[Rendered images with source text]
= Beginning of Section =
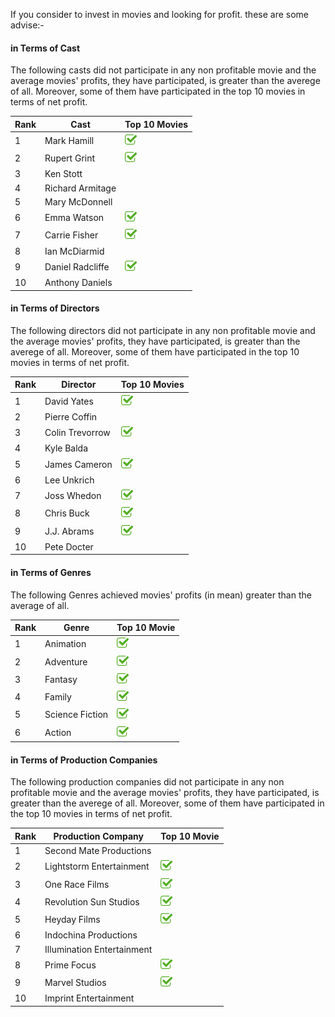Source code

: 
If you consider to invest in movies and looking for profit. these are some advise:-

#### in Terms of Cast
The following casts did not participate in any non profitable movie and the average movies' profits, they have participated, is greater than the averege of all. Moreover, some of them have participated in the top 10 movies in terms of net profit.

Rank | Cast | Top 10 Movies
---- | -----| -------------
1 | Mark Hamill | ![yes](./yes-icon.png)
2 | Rupert Grint | ![yes](./yes-icon.png)
3 | Ken Stott | 
4 | Richard Armitage | 
5 | Mary McDonnell | 
6 | Emma Watson | ![yes](./yes-icon.png)
7 | Carrie Fisher | ![yes](./yes-icon.png)
8 | Ian McDiarmid | 
9 | Daniel Radcliffe | ![yes](./yes-icon.png)
10 | Anthony Daniels | 

#### in Terms of Directors
The following directors did not participate in any non profitable movie and the average movies' profits, they have participated, is greater than the averege of all. Moreover, some of them have participated in the top 10 movies in terms of net profit.

Rank | Director | Top 10 Movies
---- | -------- | -------------
1 | David Yates | ![yes](./yes-icon.png)
2 | Pierre Coffin | 
3 | Colin Trevorrow | ![yes](./yes-icon.png)
4 | Kyle Balda | 
5 | James Cameron | ![yes](./yes-icon.png)
6 | Lee Unkrich | 
7 | Joss Whedon | ![yes](./yes-icon.png)
8 | Chris Buck | ![yes](./yes-icon.png)
9 | J.J. Abrams | ![yes](./yes-icon.png)
10 | Pete Docter | 

#### in Terms of Genres
The following Genres achieved movies' profits (in mean) greater than the average of all.

Rank | Genre | Top 10 Movie
---- | ----- | -------------
1 | Animation | ![yes](./yes-icon.png)
2 | Adventure | ![yes](./yes-icon.png)
3 | Fantasy | ![yes](./yes-icon.png)
4 | Family | ![yes](./yes-icon.png)
5 | Science Fiction | ![yes](./yes-icon.png)
6 | Action | ![yes](./yes-icon.png)

#### in Terms of Production Companies
The following production companies did not participate in any non profitable movie and the average movies' profits, they have participated, is greater than the averege of all. Moreover, some of them have participated in the top 10 movies in terms of net profit.

Rank | Production Company | Top 10 Movie
---- | ------------------ | -------------
1 | Second Mate Productions | 
2 | Lightstorm Entertainment | ![yes](./yes-icon.png)
3 | One Race Films | ![yes](./yes-icon.png)
4 | Revolution Sun Studios | ![yes](./yes-icon.png)
5 | Heyday Films | ![yes](./yes-icon.png)
6 | Indochina Productions | 
7 | Illumination Entertainment | 
8 | Prime Focus | ![yes](./yes-icon.png)
9 | Marvel Studios | ![yes](./yes-icon.png)
10 | Imprint Entertainment | 
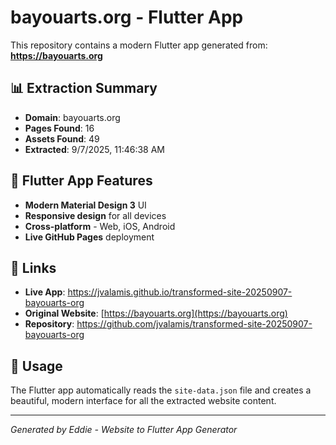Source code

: # bayouarts.org - Flutter App

This repository contains a modern Flutter app generated from: **https://bayouarts.org**

## 📊 Extraction Summary
- **Domain**: bayouarts.org
- **Pages Found**: 16
- **Assets Found**: 49
- **Extracted**: 9/7/2025, 11:46:38 AM

## 🎨 Flutter App Features
- **Modern Material Design 3** UI
- **Responsive design** for all devices
- **Cross-platform** - Web, iOS, Android
- **Live GitHub Pages** deployment

## 🔗 Links
- **Live App**: https://jvalamis.github.io/transformed-site-20250907-bayouarts-org
- **Original Website**: [https://bayouarts.org](https://bayouarts.org)
- **Repository**: https://github.com/jvalamis/transformed-site-20250907-bayouarts-org

## 📱 Usage
The Flutter app automatically reads the `site-data.json` file and creates a beautiful, modern interface for all the extracted website content.

---
*Generated by Eddie - Website to Flutter App Generator*
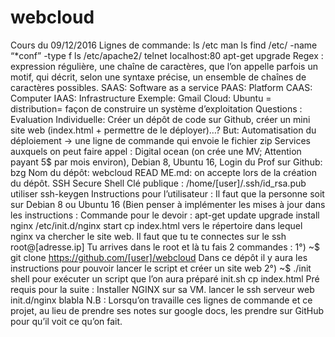 # webcloud
Cours du 09/12/2016 
Lignes de commande: 
ls /etc man ls find /etc/ -name “*conf” -type f ls /etc/apache2/ telnet localhost:80 apt-get upgrade 
Regex : expression régulière, une chaîne de caractères, que l’on appelle parfois un motif, qui décrit, selon une syntaxe précise, un ensemble de chaînes de caractères possibles.
SAAS: Software as a service PAAS: Platform CAAS: Computer IAAS: Infrastructure Exemple: Gmail
Cloud: 
Ubuntu = distribution= façon de construire un système d’exploitation
Questions : 
Evaluation Individuelle: Créer un dépôt de code sur Github, créer un mini site web (index.html + permettre de le déployer)…? But: Automatisation du déploiement → une ligne de commande qui envoie le fichier zip
Services auxquels on peut faire appel : Digital ocean (on crée une MV; Attention payant 5$ par mois environ), Debian 8, Ubuntu 16, 
Login du Prof sur Github: bzg
Nom du dépôt: webcloud
READ ME.md: on accepte lors de la création du dépôt. 
SSH Secure Shell
Clé publique :
/home/[user]/.ssh/id_rsa.pub
utiliser ssh-keygen
Instructions pour l’utilisateur : 
Il faut que la personne soit sur Debian 8 ou Ubuntu 16 (Bien penser à implémenter les mises à jour dans les instructions :
Commande pour le devoir : apt-get update upgrade install nginx /etc/init.d/nginx start cp index.html vers le répertoire dans lequel nginx va chercher le site web.
Il faut que tu te connectes sur le ssh root@[adresse.ip] Tu arrives dans le root et là tu fais 2 commandes : 1°) ~$ git clone https://github.com/[user]/webcloud
Dans ce dépôt il y aura les instructions pour pouvoir lancer le script et créer un site web 
2°) ~$ ./init shell pour exécuter un script que l’on aura préparé
init.sh cp index.html
Pré requis pour la suite :
Installer NGINX sur sa VM. lancer le ssh serveur web init.d/nginx blabla
N.B : Lorsqu’on travaille ces lignes de commande et ce projet, au lieu de prendre ses notes sur google docs, les prendre sur GitHub pour qu’il voit ce qu’on fait.
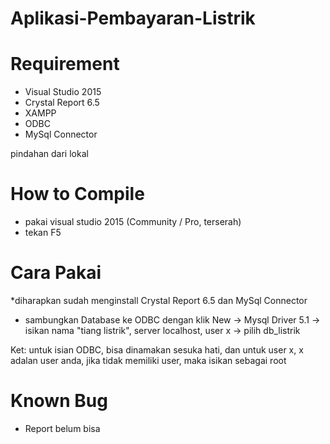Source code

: # Aplikasi-Pembayaran-Listrik

# Requirement
 - Visual Studio 2015
 - Crystal Report 6.5
 - XAMPP
 - ODBC
 - MySql Connector
 
 
pindahan dari lokal

# How to Compile

- pakai visual studio 2015 (Community / Pro, terserah)
- tekan F5

# Cara Pakai
 *diharapkan sudah menginstall Crystal Report 6.5 dan MySql Connector
- sambungkan Database ke ODBC dengan klik New -> Mysql Driver 5.1 -> isikan nama "tiang listrik", server localhost, user x -> pilih db_listrik

Ket: untuk isian ODBC, bisa dinamakan sesuka hati, dan untuk user x, x adalan user anda, jika tidak memiliki user, maka isikan sebagai root

# Known Bug

- Report belum bisa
= End of Section =
_Work order_
In the records above, find every line that contains the word "transformed" and copy it.

_Response area_
- **Live App**: https://jvalamis.github.io/transformed-site-20250907-bayouarts-org
- **Repository**: https://github.com/jvalamis/transformed-site-20250907-bayouarts-org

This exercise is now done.